> **EXERCISE OBJECTIVE**: Write down each entry again, exactly as it reads.

· · · · ·

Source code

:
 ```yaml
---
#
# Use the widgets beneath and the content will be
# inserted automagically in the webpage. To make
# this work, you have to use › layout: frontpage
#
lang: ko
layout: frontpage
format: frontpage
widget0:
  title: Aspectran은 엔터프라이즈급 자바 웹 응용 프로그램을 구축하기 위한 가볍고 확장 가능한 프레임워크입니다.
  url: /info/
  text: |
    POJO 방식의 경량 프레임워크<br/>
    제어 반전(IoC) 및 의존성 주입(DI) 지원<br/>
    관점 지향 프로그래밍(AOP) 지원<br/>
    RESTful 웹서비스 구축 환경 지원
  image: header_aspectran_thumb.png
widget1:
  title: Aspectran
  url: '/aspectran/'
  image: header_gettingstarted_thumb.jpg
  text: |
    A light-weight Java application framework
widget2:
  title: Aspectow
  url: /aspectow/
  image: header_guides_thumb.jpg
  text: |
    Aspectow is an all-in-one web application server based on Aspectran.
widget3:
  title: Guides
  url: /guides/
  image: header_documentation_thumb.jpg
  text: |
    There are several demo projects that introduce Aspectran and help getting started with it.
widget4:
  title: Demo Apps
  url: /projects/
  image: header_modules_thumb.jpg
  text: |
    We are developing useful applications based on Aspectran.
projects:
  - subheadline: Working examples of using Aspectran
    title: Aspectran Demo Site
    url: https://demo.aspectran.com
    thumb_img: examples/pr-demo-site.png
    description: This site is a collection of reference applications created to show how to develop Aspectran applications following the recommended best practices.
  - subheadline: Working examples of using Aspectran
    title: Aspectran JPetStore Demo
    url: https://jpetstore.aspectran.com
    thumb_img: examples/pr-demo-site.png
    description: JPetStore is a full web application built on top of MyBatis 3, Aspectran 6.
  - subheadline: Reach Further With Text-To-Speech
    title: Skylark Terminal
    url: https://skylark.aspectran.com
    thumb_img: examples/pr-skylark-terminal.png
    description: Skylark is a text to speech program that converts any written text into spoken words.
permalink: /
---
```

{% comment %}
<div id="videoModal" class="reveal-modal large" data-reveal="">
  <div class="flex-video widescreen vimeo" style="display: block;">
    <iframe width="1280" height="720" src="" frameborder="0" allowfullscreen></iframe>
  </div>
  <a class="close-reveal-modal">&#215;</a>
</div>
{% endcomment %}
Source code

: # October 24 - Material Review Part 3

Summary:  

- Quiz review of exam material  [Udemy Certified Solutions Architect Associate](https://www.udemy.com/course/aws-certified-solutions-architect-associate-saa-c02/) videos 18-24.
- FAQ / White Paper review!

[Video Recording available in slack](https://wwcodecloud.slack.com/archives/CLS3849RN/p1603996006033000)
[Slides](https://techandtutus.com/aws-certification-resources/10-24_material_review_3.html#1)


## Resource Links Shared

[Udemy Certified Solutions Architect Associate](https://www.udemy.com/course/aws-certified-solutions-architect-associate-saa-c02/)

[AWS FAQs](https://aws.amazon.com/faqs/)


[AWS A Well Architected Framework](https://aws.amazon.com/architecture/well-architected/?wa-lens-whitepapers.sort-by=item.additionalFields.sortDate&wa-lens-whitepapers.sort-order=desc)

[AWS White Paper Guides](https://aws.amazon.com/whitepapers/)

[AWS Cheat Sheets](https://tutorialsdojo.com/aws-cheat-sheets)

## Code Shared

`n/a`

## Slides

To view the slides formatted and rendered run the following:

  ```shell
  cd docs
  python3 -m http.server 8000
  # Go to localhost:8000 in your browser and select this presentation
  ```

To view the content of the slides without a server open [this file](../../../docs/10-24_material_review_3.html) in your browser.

· · · · ·

> **WRITTEN RESPONSE**:
Source code

:
 ```yaml
---
#
# Use the widgets beneath and the content will be
# inserted automagically in the webpage. To make
# this work, you have to use › layout: frontpage
#
lang: ko
layout: frontpage
format: frontpage
widget0:
  title: Aspectran은 엔터프라이즈급 자바 웹 응용 프로그램을 구축하기 위한 가볍고 확장 가능한 프레임워크입니다.
  url: /info/
  text: |
    POJO 방식의 경량 프레임워크<br/>
    제어 반전(IoC) 및 의존성 주입(DI) 지원<br/>
    관점 지향 프로그래밍(AOP) 지원<br/>
    RESTful 웹서비스 구축 환경 지원
  image: header_aspectran_thumb.png
widget1:
  title: Aspectran
  url: '/aspectran/'
  image: header_gettingstarted_thumb.jpg
  text: |
    A light-weight Java application framework
widget2:
  title: Aspectow
  url: /aspectow/
  image: header_guides_thumb.jpg
  text: |
    Aspectow is an all-in-one web application server based on Aspectran.
widget3:
  title: Guides
  url: /guides/
  image: header_documentation_thumb.jpg
  text: |
    There are several demo projects that introduce Aspectran and help getting started with it.
widget4:
  title: Demo Apps
  url: /projects/
  image: header_modules_thumb.jpg
  text: |
    We are developing useful applications based on Aspectran.
projects:
  - subheadline: Working examples of using Aspectran
    title: Aspectran Demo Site
    url: https://demo.aspectran.com
    thumb_img: examples/pr-demo-site.png
    description: This site is a collection of reference applications created to show how to develop Aspectran applications following the recommended best practices.
  - subheadline: Working examples of using Aspectran
    title: Aspectran JPetStore Demo
    url: https://jpetstore.aspectran.com
    thumb_img: examples/pr-demo-site.png
    description: JPetStore is a full web application built on top of MyBatis 3, Aspectran 6.
  - subheadline: Reach Further With Text-To-Speech
    title: Skylark Terminal
    url: https://skylark.aspectran.com
    thumb_img: examples/pr-skylark-terminal.png
    description: Skylark is a text to speech program that converts any written text into spoken words.
permalink: /
---
```

{% comment %}
<div id="videoModal" class="reveal-modal large" data-reveal="">
  <div class="flex-video widescreen vimeo" style="display: block;">
    <iframe width="1280" height="720" src="" frameborder="0" allowfullscreen></iframe>
  </div>
  <a class="close-reveal-modal">&#215;</a>
</div>
{% endcomment %}
Source code

: # October 24 - Material Review Part 3

Summary:  

- Quiz review of exam material  [Udemy Certified Solutions Architect Associate](https://www.udemy.com/course/aws-certified-solutions-architect-associate-saa-c02/) videos 18-24.
- FAQ / White Paper review!

[Video Recording available in slack](https://wwcodecloud.slack.com/archives/CLS3849RN/p1603996006033000)
[Slides](https://techandtutus.com/aws-certification-resources/10-24_material_review_3.html#1)


## Resource Links Shared

[Udemy Certified Solutions Architect Associate](https://www.udemy.com/course/aws-certified-solutions-architect-associate-saa-c02/)

[AWS FAQs](https://aws.amazon.com/faqs/)


[AWS A Well Architected Framework](https://aws.amazon.com/architecture/well-architected/?wa-lens-whitepapers.sort-by=item.additionalFields.sortDate&wa-lens-whitepapers.sort-order=desc)

[AWS White Paper Guides](https://aws.amazon.com/whitepapers/)

[AWS Cheat Sheets](https://tutorialsdojo.com/aws-cheat-sheets)

## Code Shared

`n/a`

## Slides

To view the slides formatted and rendered run the following:

  ```shell
  cd docs
  python3 -m http.server 8000
  # Go to localhost:8000 in your browser and select this presentation
  ```

To view the content of the slides without a server open [this file](../../../docs/10-24_material_review_3.html) in your browser.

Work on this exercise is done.